**ACTIVITY**
Each line that contains the word "footprint" counts once; give the total for the records below and nothing else.
::: EXCERPTED RECORDS
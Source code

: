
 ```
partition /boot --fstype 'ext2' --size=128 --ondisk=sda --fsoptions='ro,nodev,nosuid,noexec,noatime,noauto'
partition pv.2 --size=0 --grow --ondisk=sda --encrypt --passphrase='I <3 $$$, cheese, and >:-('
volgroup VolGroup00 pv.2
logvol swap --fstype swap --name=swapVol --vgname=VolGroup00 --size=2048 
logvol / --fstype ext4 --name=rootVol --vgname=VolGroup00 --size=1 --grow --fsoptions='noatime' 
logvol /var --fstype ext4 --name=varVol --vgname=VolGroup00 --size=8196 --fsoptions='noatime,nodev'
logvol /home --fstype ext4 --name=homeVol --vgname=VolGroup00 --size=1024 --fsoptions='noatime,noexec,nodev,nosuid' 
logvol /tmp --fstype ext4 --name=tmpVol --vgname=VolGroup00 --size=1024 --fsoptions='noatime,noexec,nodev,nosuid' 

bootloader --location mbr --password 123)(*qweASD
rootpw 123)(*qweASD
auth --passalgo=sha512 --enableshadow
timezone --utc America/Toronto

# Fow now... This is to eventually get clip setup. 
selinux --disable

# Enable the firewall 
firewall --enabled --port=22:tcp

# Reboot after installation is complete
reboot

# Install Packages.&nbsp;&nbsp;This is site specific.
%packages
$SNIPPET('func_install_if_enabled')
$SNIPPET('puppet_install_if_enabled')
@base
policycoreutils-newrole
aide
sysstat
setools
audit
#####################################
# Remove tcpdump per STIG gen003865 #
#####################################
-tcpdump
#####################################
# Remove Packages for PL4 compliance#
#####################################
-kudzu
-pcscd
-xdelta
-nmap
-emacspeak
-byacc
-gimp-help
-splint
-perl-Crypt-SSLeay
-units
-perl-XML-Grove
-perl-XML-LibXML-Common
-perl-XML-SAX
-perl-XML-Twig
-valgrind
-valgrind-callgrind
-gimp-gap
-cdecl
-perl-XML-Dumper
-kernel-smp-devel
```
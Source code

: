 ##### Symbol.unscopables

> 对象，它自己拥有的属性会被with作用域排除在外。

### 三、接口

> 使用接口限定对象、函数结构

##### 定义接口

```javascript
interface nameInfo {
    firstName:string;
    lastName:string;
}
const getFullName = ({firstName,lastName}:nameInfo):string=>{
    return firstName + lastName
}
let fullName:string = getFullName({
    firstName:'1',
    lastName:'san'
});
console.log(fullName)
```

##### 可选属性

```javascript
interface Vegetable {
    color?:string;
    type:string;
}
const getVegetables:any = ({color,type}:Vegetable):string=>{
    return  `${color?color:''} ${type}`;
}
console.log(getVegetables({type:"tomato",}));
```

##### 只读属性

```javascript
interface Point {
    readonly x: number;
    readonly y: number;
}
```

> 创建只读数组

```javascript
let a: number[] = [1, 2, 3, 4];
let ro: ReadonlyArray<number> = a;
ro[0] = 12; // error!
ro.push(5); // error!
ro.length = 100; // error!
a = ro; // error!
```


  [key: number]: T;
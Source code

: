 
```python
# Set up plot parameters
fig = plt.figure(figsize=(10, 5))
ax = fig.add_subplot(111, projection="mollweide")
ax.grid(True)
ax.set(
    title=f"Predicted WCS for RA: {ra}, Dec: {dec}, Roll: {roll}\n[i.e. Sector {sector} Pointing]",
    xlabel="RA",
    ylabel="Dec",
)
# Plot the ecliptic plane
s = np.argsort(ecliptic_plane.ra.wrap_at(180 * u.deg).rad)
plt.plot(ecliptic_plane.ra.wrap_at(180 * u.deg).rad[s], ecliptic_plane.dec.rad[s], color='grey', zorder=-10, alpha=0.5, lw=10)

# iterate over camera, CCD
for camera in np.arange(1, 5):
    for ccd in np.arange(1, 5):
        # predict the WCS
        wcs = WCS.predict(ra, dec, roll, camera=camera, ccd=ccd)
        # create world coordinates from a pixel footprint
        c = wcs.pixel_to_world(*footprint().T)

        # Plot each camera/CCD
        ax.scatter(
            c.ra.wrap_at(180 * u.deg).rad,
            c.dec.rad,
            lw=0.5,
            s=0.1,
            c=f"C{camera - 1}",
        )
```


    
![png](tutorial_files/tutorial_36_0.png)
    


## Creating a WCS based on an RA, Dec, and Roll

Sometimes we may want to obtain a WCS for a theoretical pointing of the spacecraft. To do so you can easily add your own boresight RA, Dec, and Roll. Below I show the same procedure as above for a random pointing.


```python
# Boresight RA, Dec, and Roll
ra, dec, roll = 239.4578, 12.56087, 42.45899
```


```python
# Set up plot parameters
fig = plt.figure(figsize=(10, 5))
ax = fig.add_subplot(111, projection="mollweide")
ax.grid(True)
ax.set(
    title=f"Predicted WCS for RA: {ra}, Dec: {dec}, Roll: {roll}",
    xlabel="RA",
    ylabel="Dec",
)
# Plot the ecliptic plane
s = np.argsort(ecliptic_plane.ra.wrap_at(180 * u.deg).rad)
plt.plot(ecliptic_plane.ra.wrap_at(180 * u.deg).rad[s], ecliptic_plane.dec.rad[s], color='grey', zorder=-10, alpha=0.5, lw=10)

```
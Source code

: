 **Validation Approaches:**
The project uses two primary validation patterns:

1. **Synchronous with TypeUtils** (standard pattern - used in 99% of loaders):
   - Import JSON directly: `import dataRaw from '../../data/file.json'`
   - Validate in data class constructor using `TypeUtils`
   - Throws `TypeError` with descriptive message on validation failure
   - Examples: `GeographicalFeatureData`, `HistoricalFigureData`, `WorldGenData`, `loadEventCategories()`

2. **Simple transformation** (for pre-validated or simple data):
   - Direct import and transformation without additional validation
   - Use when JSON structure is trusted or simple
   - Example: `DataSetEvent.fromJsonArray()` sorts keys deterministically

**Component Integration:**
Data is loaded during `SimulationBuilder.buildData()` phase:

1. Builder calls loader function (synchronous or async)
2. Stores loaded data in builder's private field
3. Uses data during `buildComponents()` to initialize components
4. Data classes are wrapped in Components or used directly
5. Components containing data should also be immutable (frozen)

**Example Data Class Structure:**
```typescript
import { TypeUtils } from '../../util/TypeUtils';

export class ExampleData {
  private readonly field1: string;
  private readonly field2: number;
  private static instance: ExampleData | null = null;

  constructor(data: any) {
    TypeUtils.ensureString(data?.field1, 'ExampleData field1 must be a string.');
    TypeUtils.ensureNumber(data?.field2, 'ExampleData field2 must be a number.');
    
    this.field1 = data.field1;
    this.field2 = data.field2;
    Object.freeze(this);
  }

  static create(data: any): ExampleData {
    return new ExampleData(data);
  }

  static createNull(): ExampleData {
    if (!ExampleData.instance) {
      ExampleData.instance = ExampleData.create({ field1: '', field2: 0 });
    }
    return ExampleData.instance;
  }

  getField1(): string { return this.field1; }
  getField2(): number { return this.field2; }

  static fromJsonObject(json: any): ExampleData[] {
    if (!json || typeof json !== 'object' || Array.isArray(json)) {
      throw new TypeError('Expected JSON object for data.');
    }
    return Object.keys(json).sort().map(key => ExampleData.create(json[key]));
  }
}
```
::::::
**EXERCISE ANSWER**
2